Even though we are super attracted to each other and we are intimate,
you know, I don't know the right way, I guess, to get to that next step.
I think our culture is obsessed.
We're obsessed with intimacy equals intercourse.
And I just reject that. I don't think that's accurate.
What up, what up? This is John with the Dr. John Deloney Show.
So grateful that you're with us. We're all going to get learned up together today. If you want to be on the show, greatest mental health and marriage podcast ever.
Give me a buzz 1-844-693-3291. It's totally free. And that's about what the advice is worth,
but Hey, we'll do it together. Or you go to johndeloney.com slash ask A S K. And don't forget
to hit the subscribe button or the, I love you button or whatever buttons that you don't suck.
But what are the buttons?
What are they?
What are they?
My wife tells me I was born in the wrong century.
Well, it depends on what they're listening to.
That's what I thought.
Yeah.
Like, share.
Hit the I love you button.
Whatever that means in the hive mind, in the internets, hit that button.
And don't hit the I don't like you button because I'm sensitive.
All right.
Let's go to Mike in Pittsburgh.
Mike, Mike, Mike, Mike, what's up, dude?
Hey, Dr. John, massive fan of yours.
Your book, Redefining Anxiety, changed my life.
So thank you so much.
I appreciate that, man.
I got a new follow-up on anxiety coming out, man.
I'm excited to get in your hands.
That'd be great.
Oh, awesome.
What's up, dude?
Great.
Yeah, so I just recently got engaged.
Um, we moved into an apartment together. Um, we've always had a really great relationship.
Um, I love her so much, you know, but it's always felt like we're just past that best
friend threshold in some ways. Um, even though we are super attracted to each other and we are
intimate,
I don't know the right way, I guess,
to get to that next step.
I'm not
too...
So, if we were just hanging
out, just you and me, I just met you
and we're hanging out,
it sounds like a guy who
really wants her to like him, but she doesn't.
But I don't think that's the case here.
So give me some more clarity here.
Yeah, there's more to it.
She's always, I guess, had trouble opening up physically.
I think she has a lot of anxiety about it.
And it's always limited our intimacy beyond a certain point.
It's been like five years that way.
And then to throw another variable into all of it, you know, I've become a lot more religious.
And I found God, accepted Jesus.
And, you know, I know I shouldn't have sex before marriage anyway.
So I'm really honestly fine on waiting on that, but I don't
know how to know that this will change once we get married, because that's sort of what she's
assured me on. I just want to respect her, you know, respect my religion. And I don't know how
to achieve all of those things moving forward, I guess. I think our culture is obsessed. Psychopathologically, we're obsessed with,
and this is religious and non-religious, intimacy equals intercourse. And I just reject that. I
don't think that's accurate. I think everybody, intimacy means something different to everybody.

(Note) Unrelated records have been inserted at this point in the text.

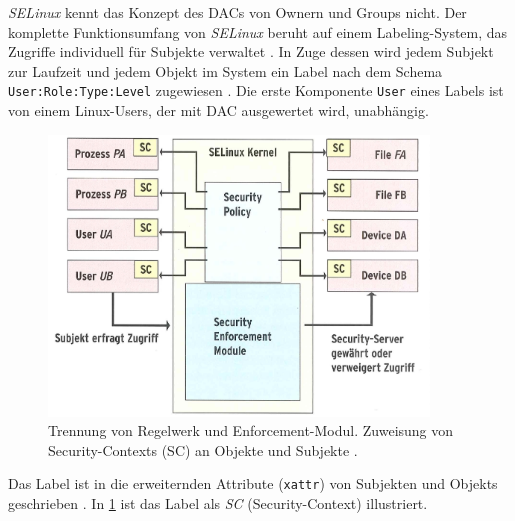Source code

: \documentclass[../main.tex]{subfiles}
\begin{document}
				\emph{SELinux} kennt das Konzept des DACs von Ownern und Groups nicht. Der komplette Funktionsumfang von \emph{SELinux} beruht auf einem Labeling-System, das Zugriffe individuell für Subjekte verwaltet \cite{SELinuxComic}. In Zuge dessen wird jedem Subjekt zur Laufzeit und jedem Objekt im System ein Label nach dem Schema \texttt{User:Role:Type:Level} zugewiesen \cite{atomicDockerSELinux}. Die erste Komponente \texttt{User} eines Labels ist von einem Linux-Users, der mit \acrshort{DAC} ausgewertet wird, unabhängig.

				\begin{figure}[h]
						\centering
						\includegraphics[width=0.9\textwidth]{./images/sec_SELinux.jpg}
						\caption{Trennung von Regelwerk und Enforcement-Modul. Zuweisung von Security-Contexts (SC) an Objekte und Subjekte \cite[S.63]{linuxMagazineSec}.}
						\label{fig:sec_SELinux}
				\end{figure}

				Das Label ist in die erweiternden Attribute (\texttt{xattr}) von Subjekten und Objekts geschrieben \cite[S.65]{linuxMagazineSec}. In \fig \ref{fig:sec_SELinux} ist das Label als \emph{SC} (Security-Context) illustriert.

\end{document}

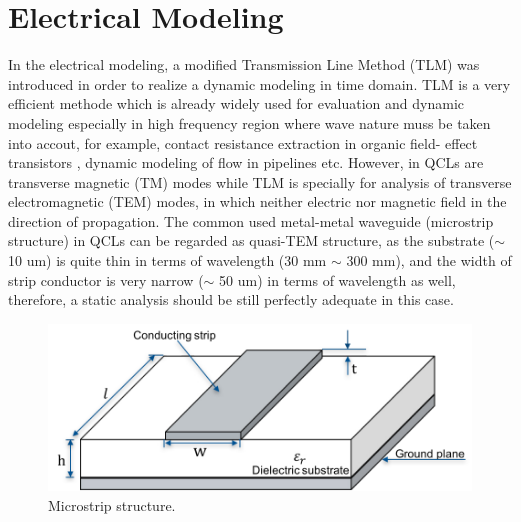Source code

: \documentclass[11pt,final]{scrbook}
\begin{document}
\chapter{Electrical Modeling}
In the electrical modeling, a modified Transmission Line Method (TLM) was introduced in order to realize a dynamic modeling in time domain. TLM is a very efficient methode which is already widely used for evaluation and dynamic modeling especially in high frequency region where wave nature muss be taken into accout, for example, contact resistance extraction in organic field- effect transistors \cite{xu2010modified}, dynamic modeling of flow in pipelines \cite{johnston2014enhanced} etc. However, in QCLs are transverse magnetic (TM) modes \cite{yan2009directional} while TLM is specially for analysis of transverse electromagnetic (TEM) modes, in which neither electric nor magnetic field in the direction of propagation. The common used metal-metal waveguide (microstrip structure) in QCLs can be regarded as quasi-TEM structure, as the substrate ($ \sim $ 10 um) is quite thin in terms of wavelength (30 mm $ \sim $ 300 mm), and the width of strip conductor is very narrow ($ \sim $ 50 um) in terms of wavelength as well, therefore, a static analysis should be still perfectly adequate in this case.

\begin{figure}[htbp]
\begin{center}
\includegraphics[scale=0.8]{Microstrip.pdf}
\caption{Microstrip structure.}
\label{fig:Microstrip}
\end{center}
\end{figure}
\end{document}
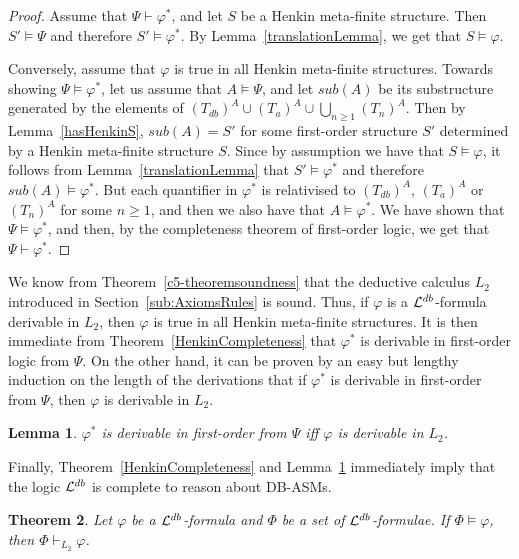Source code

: \documentclass[preprint,11pt]{elsarticle}
\newtheorem{theorem}{Theorem}[section]
\newtheorem{lemma}[theorem]{Lemma}
\theoremstyle{definition}
\theoremstyle{remark}
\begin{document}
\begin{proof}
Assume that $\Psi \vdash \varphi^*$, and let $S$ be a Henkin meta-finite structure. Then $S' \models \Psi$ and therefore $S' \models \varphi^*$. By Lemma~\ref{translationLemma}, we get that $S \models \varphi$. 

Conversely, assume that $\varphi$ is true in all Henkin meta-finite structures. Towards showing $\Psi \models \varphi^*$, let us assume that $A \models \Psi$, and let $\mathit{sub}(A)$ be its substructure generated by the elements of $(T_{db})^A \cup (T_a)^A \cup \bigcup_{n \geq 1} (T_n)^A$. Then by Lemma~\ref{hasHenkinS}, $\mathit{sub}(A) = S'$ for some first-order structure $S'$ determined by a Henkin meta-finite structure $S$. Since by assumption we have that $S \models \varphi$, it follows from Lemma~\ref{translationLemma} that $S' \models \varphi^*$ and therefore $\mathit{sub}(A) \models \varphi^*$. But each quantifier in $\varphi^*$ is relativised to $(T_{db})^A$, $(T_a)^A$ or $(T_n)^A$ for some $n\geq 1$, and then we also have that $A \models \varphi^*$.  We have shown that $\Psi \models \varphi^*$, and then, by the completeness theorem of first-order logic, we get that $\Psi \vdash \varphi^*$.
\end{proof}

We know from Theorem~\ref{c5-theoremsoundness} that the deductive calculus $L_2$ introduced in Section~\ref{sub:AxiomsRules} is sound. Thus, if $\varphi$ is a ${\cal L}^{db}$-formula derivable in $L_2$, then $\varphi$ is true in all Henkin meta-finite structures. It is then immediate from Theorem~\ref{HenkinCompleteness} that $\varphi^*$ is derivable in first-order logic from $\Psi$. On the other hand, it can be proven by an easy but lengthy induction on the length of the derivations that if $\varphi^*$ is derivable in first-order from $\Psi$, then $\varphi$ is derivable in $L_2$. 

\begin{lemma}\label{derivabilityLemma}
$\varphi^*$ is derivable in first-order from $\Psi$ iff $\varphi$ is derivable in $L_2$.
\end{lemma}

Finally, Theorem~\ref{HenkinCompleteness} and Lemma~\ref{derivabilityLemma} immediately imply that the logic ${\cal L}^{db}$ is complete to reason about DB-ASMs.  

\begin{theorem} \label{thm-adtm-completeness-FOL}
Let $\varphi$ be a ${\cal L}^{db}$-formula and $\Phi$ be a set of ${\cal L}^{db}$-formulae. If $\Phi\models\varphi$, then $\Phi\vdash_{L_2}\varphi$.
\end{theorem}
\end{document}
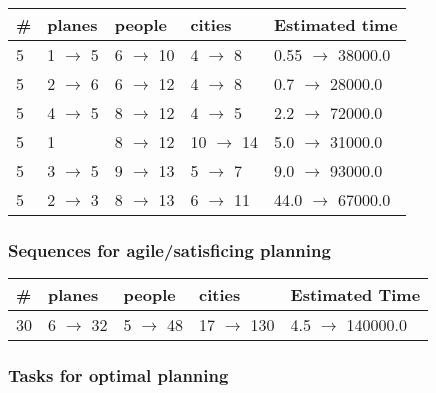 \documentclass{article}
\begin{document}
                            \begin{center}
                            \begin{tabular}{@{}l|l|l|l|l@{}}
                            \# & planes & people & cities & Estimated time\\\midrule
                            5&1 $\rightarrow$ 5&6 $\rightarrow$ 10&4 $\rightarrow$ 8&0.55 $\rightarrow$ 38000.0\\
5&2 $\rightarrow$ 6&6 $\rightarrow$ 12&4 $\rightarrow$ 8&0.7 $\rightarrow$ 28000.0\\
5&4 $\rightarrow$ 5&8 $\rightarrow$ 12&4 $\rightarrow$ 5&2.2 $\rightarrow$ 72000.0\\
5&1&8 $\rightarrow$ 12&10 $\rightarrow$ 14&5.0 $\rightarrow$ 31000.0\\
5&3 $\rightarrow$ 5&9 $\rightarrow$ 13&5 $\rightarrow$ 7&9.0 $\rightarrow$ 93000.0\\
5&2 $\rightarrow$ 3&8 $\rightarrow$ 13&6 $\rightarrow$ 11&44.0 $\rightarrow$ 67000.0
                            \end{tabular}
                            \end{center}
                    
                         \subsubsection*{Sequences for agile/satisficing planning}

                        \begin{center}
                        \begin{tabular}{@{}l|l|l|l|l@{}}
                        \# & planes & people & cities & Estimated Time\\\midrule
                        30&6 $\rightarrow$ 32&5 $\rightarrow$ 48&17 $\rightarrow$ 130&4.5 $\rightarrow$ 140000.0
                        \end{tabular}
                        \end{center}
                    
                                \subsubsection*{Tasks for optimal planning}
                                
\end{document}
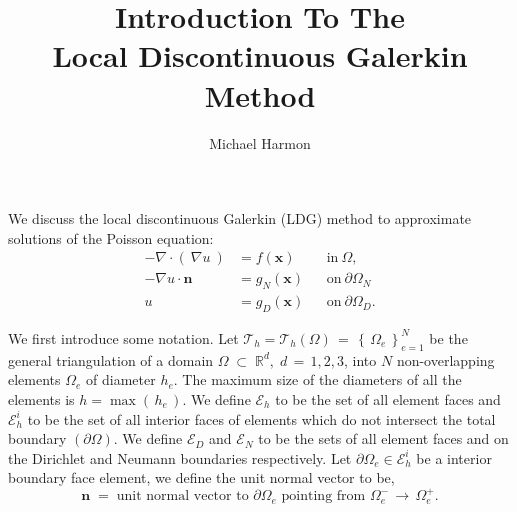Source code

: \documentclass[12pt,letterpaper]{article}
\title{Introduction To The \\Local Discontinuous Galerkin Method}
\author{Michael Harmon}
\begin{document}
\maketitle

We discuss the local discontinuous Galerkin (LDG) method to approximate solutions of the Poisson equation:
\begin{equation}
\begin{aligned}
- \nabla \cdot  \left(\ \nabla u \ \right)&= f(\textbf{x}) && \mbox{in} \ \Omega, \\
-\nabla u \cdot \textbf{n}  &= g_{N}(\textbf{x}) && \mbox{on} \ \partial \Omega_{N} \\
u &= g_{D}(\textbf{x}) && \mbox{on}  \ \partial \Omega_{D}.
\end{aligned}
\end{equation}


We first introduce some notation. Let $\mathcal{T}_{h} = \mathcal{T}_{h}(\Omega) \, = \, \left\{ \, \Omega_{e} \, \right\}_{e=1}^{N}$ be  the general triangulation of a domain $\Omega \; \subset \; \mathbb{R}^{d}, \; d \, = \, 1, 2, 3$, into $N$ non-overlapping elements $\Omega_{e}$ of diameter $h_{e}$.  The maximum size of the diameters of all the elements is $h = \max( \, h_{e}\, )$.  We define $\mathcal{E}_{h}$ to be the set of all element faces and $\mathcal{E}_{h}^{i} $ to be the set of all interior faces of elements which do not intersect the total boundary $(\partial \Omega)$. We define $\mathcal{E}_{D}$ and $\mathcal{E}_{N}$ to be the sets of all element faces and on the Dirichlet and Neumann boundaries respectively. Let $\partial \Omega_{e} \in \mathcal{E}_{h}^{i}$ be a interior boundary face element, we define the unit normal vector to be,
\begin{equation}
\textbf{n} \; = \; \text{unit normal vector to } \partial \Omega_{e}  \text{ pointing from } \Omega_{e}^{-} \, \rightarrow  \, \Omega_{e}^{+}.
\end{equation}
\end{document}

And we can draw some big generalized buckets here. But with the way you just described it,
what I'm hearing is a woman who is struggling with trust
and is struggling with feeling safe.
And my guess is her challenges with intimacy
are not just physical.
She probably didn't tell you everything that's going on.
Maybe even keep secrets from you or just says,
ah, it's okay.
Am I on to something or no?
I think you are.
I mean, and I think I'm to blame too.
When I try to talk about it,
sometimes I think I get a little frustrated
and then I can see her withdraw.
Just shuts down.
Yeah, yeah.
So anytime somebody says they've got anxiety about a thing,
anxiety is not the issue there.
What the issue is is that your body has detected something that's not safe.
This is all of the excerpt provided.